What you should do: State, as one number, how many lines in these records hold "SpringApplicationRunListeners".

*** The data ***

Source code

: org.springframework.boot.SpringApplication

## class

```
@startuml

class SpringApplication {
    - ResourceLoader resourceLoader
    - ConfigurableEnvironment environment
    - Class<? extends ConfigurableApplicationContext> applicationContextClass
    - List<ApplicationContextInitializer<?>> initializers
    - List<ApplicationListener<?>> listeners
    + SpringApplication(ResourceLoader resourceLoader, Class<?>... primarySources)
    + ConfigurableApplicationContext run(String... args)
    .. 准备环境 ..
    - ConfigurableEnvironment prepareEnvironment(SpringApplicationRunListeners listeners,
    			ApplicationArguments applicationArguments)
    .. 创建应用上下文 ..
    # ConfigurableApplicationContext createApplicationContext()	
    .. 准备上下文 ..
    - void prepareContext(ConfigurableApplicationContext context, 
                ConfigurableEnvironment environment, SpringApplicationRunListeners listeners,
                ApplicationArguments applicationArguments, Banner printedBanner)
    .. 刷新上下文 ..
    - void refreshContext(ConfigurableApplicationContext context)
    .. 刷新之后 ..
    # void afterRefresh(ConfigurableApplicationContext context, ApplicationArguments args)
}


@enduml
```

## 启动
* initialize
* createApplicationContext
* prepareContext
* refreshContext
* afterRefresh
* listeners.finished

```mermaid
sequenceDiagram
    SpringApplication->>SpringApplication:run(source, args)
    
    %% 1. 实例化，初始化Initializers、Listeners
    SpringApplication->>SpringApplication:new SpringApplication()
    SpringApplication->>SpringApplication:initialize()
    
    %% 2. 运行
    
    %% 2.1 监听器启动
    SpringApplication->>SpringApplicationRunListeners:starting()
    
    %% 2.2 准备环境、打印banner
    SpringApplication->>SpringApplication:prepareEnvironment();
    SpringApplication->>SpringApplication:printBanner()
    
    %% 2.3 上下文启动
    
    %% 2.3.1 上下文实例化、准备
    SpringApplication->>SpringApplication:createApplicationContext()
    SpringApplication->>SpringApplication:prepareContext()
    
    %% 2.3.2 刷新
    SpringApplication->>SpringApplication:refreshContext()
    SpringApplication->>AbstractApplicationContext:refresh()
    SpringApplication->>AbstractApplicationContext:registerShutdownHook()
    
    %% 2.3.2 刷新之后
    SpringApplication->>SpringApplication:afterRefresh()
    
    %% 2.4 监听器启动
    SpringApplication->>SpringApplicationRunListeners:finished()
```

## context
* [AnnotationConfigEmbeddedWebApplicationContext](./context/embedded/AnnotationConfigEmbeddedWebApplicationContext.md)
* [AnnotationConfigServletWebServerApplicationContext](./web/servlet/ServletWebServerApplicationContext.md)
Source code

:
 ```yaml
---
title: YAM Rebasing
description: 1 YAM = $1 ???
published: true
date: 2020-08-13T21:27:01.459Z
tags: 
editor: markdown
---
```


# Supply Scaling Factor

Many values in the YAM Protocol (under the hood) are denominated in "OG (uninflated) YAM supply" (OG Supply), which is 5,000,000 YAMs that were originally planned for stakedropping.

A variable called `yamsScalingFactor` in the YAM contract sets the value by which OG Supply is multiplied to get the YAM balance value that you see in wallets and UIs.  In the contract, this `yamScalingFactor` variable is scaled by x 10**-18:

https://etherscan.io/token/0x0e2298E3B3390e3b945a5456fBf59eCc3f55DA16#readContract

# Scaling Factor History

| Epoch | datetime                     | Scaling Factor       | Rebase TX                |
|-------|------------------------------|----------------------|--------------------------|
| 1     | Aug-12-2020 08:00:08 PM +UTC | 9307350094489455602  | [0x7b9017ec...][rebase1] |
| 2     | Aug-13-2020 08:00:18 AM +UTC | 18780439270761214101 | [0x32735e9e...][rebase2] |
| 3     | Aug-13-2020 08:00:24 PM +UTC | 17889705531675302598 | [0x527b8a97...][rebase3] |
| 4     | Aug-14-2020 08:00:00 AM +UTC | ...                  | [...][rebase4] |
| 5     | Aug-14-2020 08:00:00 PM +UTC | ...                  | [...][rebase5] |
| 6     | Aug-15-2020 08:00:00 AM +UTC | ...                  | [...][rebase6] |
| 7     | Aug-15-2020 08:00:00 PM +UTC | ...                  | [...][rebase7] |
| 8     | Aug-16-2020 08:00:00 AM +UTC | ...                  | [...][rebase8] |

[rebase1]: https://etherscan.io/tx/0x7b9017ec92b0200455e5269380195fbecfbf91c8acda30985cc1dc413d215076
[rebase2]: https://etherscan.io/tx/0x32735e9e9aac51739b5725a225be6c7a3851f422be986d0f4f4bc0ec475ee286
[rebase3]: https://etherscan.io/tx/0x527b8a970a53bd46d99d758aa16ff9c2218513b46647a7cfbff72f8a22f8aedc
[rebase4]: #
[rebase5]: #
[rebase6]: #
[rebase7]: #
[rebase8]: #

***

Response to the exercise: 4